According to the law at that time, every farmer was ordered to fence his farm to keep out stray animals. He fenced his place with good posts and barbed wire. One day a herd of breachy cattle broke through the fence and got in his grain field. While driving them from his field, he prodded the bull with his pitchfork and it broke. The vicious bull charged and threw him to the ground and trampled him. He screamed for help. His neighbor, William Wayman, heard his scream and came to his rescue. He drove the cows away and saved his life, but his leg was badly broken vhich caused him to be a cripple for the rest of his life.

Besides taking care of his farm, he worked wherever he could get a job. He spent several winters in husking corn for Charles Bagley at 25 cents per day. He said, "That is good pay for the likes of me. 11 He lived at our home (David McDonalds) so he wouldn't have to walk so far to his work. I (Jessie) prepared his breakfast at 5 o'clock in the morning so he could get there at 6 o'clock. Grandfather was given a heifer for his work and he gave it to father (David). It was called Roan.

Grandfather had always smoked a pipe. He went around to the back of the house to smoke. He never smoked in the house. Years after, when Howard went up to see him he laid his pipe on the shelf and said, "I am going to quit smoking as I know it isn't good for me and is a bad example for the boys." He never touched it afterward.

Grandfather was always a friend to birds and snakes. There were many rattle snakes on Grandfather's farm and one came in and settled down in the corner of his house. When the neighbors were going to kill it, he said, "Don't do that, snakes will not hurt you if you do not hurt them. The snake is my friend as it kills all the mice in the house. "

In occupation, Grandfather was a farm laborer. He worked at North Glenisla and Middleton. In a letter from his son, John, he said: "There has been many changes here. A great mansion has been built upon Knockshanock west of Belaty. There is nothing left of the Genshow to be seen only a single tree which some of us planted while young. 11 The Middleton farm where father worked was presumably owned by George Annund.

Grandfather was a man of average height and build and stood very straight before his accident. He lived a long and useful life and passed on when he was 88 years of age on the 27th day of December 1910. He was an honor to his posterity and helped to make Holladay a better place to live.


by Jessie McDonald Wagstaff

Published in "Descendants and Ancestors of
William McDonald and Christina Wallace" (1968)

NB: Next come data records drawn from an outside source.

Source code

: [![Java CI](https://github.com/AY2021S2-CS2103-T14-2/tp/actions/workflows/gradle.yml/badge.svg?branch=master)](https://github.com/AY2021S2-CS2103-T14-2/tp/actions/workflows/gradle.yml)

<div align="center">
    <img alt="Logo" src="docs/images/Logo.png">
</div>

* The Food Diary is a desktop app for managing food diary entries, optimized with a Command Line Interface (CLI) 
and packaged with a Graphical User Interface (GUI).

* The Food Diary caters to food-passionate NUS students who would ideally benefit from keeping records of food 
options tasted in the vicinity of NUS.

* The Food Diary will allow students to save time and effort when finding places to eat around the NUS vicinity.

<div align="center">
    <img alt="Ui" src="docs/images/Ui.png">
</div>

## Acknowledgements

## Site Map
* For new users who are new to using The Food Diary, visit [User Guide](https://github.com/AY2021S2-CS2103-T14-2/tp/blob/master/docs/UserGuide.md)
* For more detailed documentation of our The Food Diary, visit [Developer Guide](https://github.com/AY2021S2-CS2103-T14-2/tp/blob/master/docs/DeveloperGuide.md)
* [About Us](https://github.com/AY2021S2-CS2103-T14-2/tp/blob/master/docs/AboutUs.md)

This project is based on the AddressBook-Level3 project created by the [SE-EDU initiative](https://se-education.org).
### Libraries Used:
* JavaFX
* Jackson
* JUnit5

The Mormon missionaries were proselyting in Scotland in the early days and Christina Wallace was converted. She walked many miles over the hills to a river and was baptized. She had not told Grandfather where she was going as she was afraid he would object. She knelt down and prayed that he would not be angry. When she returned, he asked her where she had been. She told him and he didn't say a word. She felt that her prayers had been answered. She was the first one of the family to be baptized which was about 1855. Years later Mary, David and Francis emigrated to America having been baptized and converted to the Mormon church. Grandfather and Grandmother were very anxious to join their family in Utah and as soon as they were able,William and Christina, with James, grandson, sailed from Liverpool to New York on the ship Wyoming on 4 September 1874.

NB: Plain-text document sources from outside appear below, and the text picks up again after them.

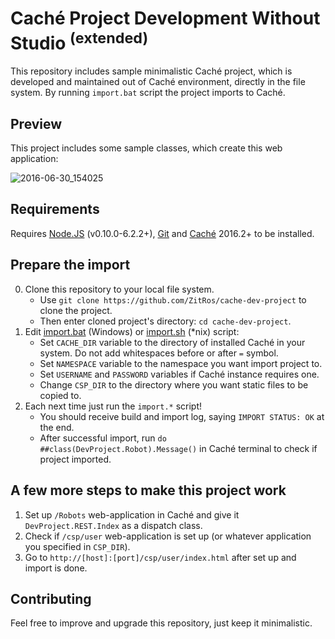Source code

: # Caché Project Development Without Studio <sup>(extended)</sup>
This repository includes sample minimalistic Caché project, which is developed and maintained out of Caché
environment, directly in the file system. By running `import.bat` script the project imports to Caché.

Preview
-------

This project includes some sample classes, which create this web application:

![2016-06-30_154025](https://cloud.githubusercontent.com/assets/4989256/16488403/09f5006a-3ed9-11e6-8271-0ef6cfe7e1cb.png)

Requirements
------------

Requires [Node.JS](https://nodejs.org) (v0.10.0-6.2.2+), [Git](https://git-scm.com) and [Caché](http://www.intersystems.com/library/software-downloads/) 2016.2+ to be installed.

Prepare the import
------------------

0. Clone this repository to your local file system.
    * Use `git clone https://github.com/ZitRos/cache-dev-project` to clone the project.
    * Then enter cloned project's directory: `cd cache-dev-project`.
1. Edit [import.bat](https://github.com/ZitRos/cache-dev-project/blob/master/import.bat) (Windows) or [import.sh](https://github.com/ZitRos/cache-dev-project/blob/master/import.sh) (*nix) script:
    * Set `CACHE_DIR` variable to the directory of installed Caché in your system. Do not add whitespaces before or after `=` symbol.
    * Set `NAMESPACE` variable to the namespace you want import project to.
    * Set `USERNAME` and `PASSWORD` variables if Caché instance requires one.
    * Change `CSP_DIR` to the directory where you want static files to be copied to.
2. Each next time just run the `import.*` script!
    * You should receive build and import log, saying `IMPORT STATUS: OK` at the end.
    * After successful import, run `do ##class(DevProject.Robot).Message()` in Caché terminal to check if project imported.
    
A few more steps to make this project work
---------------------------------------------

1. Set up `/Robots` web-application in Caché and give it `DevProject.REST.Index` as a dispatch class.
2. Check if `/csp/user` web-application is set up (or whatever application you specified in `CSP_DIR`).
3. Go to `http://[host]:[port]/csp/user/index.html` after set up and import is done.
    
Contributing
------------

Feel free to improve and upgrade this repository, just keep it minimalistic.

They came by rail to Utah and settled in Big Cottonwood. They bought land from William Wayman and Mrs. Swanner close to the foot of the Wasatch Mountains. The land was grown over with sage and oak brush and was supposed to be of little value. They lived in a dugout at the foot of the mountain close to a spring. Grandmother was greatly disappointed as she said she had always lived in a comfortable home in Scotland.

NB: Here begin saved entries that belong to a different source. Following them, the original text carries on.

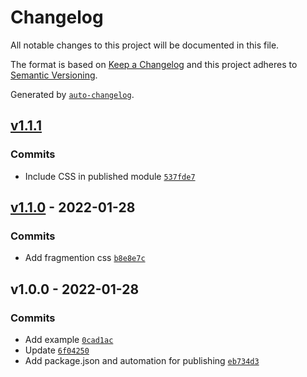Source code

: # Changelog

All notable changes to this project will be documented in this file.

The format is based on [Keep a Changelog](https://keepachangelog.com/en/1.0.0/)
and this project adheres to [Semantic Versioning](https://semver.org/spec/v2.0.0.html).

Generated by [`auto-changelog`](https://github.com/CookPete/auto-changelog).

## [v1.1.1](https://github.com/bcomnes/fragmentions/compare/v1.1.0...v1.1.1)

### Commits

- Include CSS in published module [`537fde7`](https://github.com/bcomnes/fragmentions/commit/537fde7a12a37f2a34b5c12f0070b9e21082c08b)

## [v1.1.0](https://github.com/bcomnes/fragmentions/compare/v1.0.0...v1.1.0) - 2022-01-28

### Commits

- Add fragmention css [`b8e8e7c`](https://github.com/bcomnes/fragmentions/commit/b8e8e7c5a25d362d8802005c9cc6c85aa6615968)

## v1.0.0 - 2022-01-28

### Commits

- Add example [`0cad1ac`](https://github.com/bcomnes/fragmentions/commit/0cad1ac57b710d83f2e629ffd0103e86e20e5a29)
- Update [`6f04250`](https://github.com/bcomnes/fragmentions/commit/6f04250deedb2ee5a564bf9cdf77e5ee1c5eeed9)
- Add package.json and automation for publishing [`eb734d3`](https://github.com/bcomnes/fragmentions/commit/eb734d31f9f7cf6ab4e35d6f1fd9155d9ee4f413)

Grandmother was tall and stately and of a cheerful disposition. When Mother was sick, she did the washing for us, using a wash board. Father brought her to our home in a cart and paid her for her work. After finishing the washing she would take me on her lap and rock me (Jessie) to sleep.

One day Charles Wright was extracting honey at their farm at the foot of the Wasatch Mountains. Grandmother was eating some honey comb when a honey bee stung her on her tongue. She became dangerously ill but with good nursing she finally survived.

During her last sickness, she came to our home and Mother and Ann Andrus and other neighbors waited on her. Father got Dr. Hollinger to come see her. After being in bed for two weeks, she passed away on the 8th day of August 1879 at age 53, and was buried in the Holladay Cemetery. She lived only five years in this country. She had made many friends and was loved and respected by all who knew her.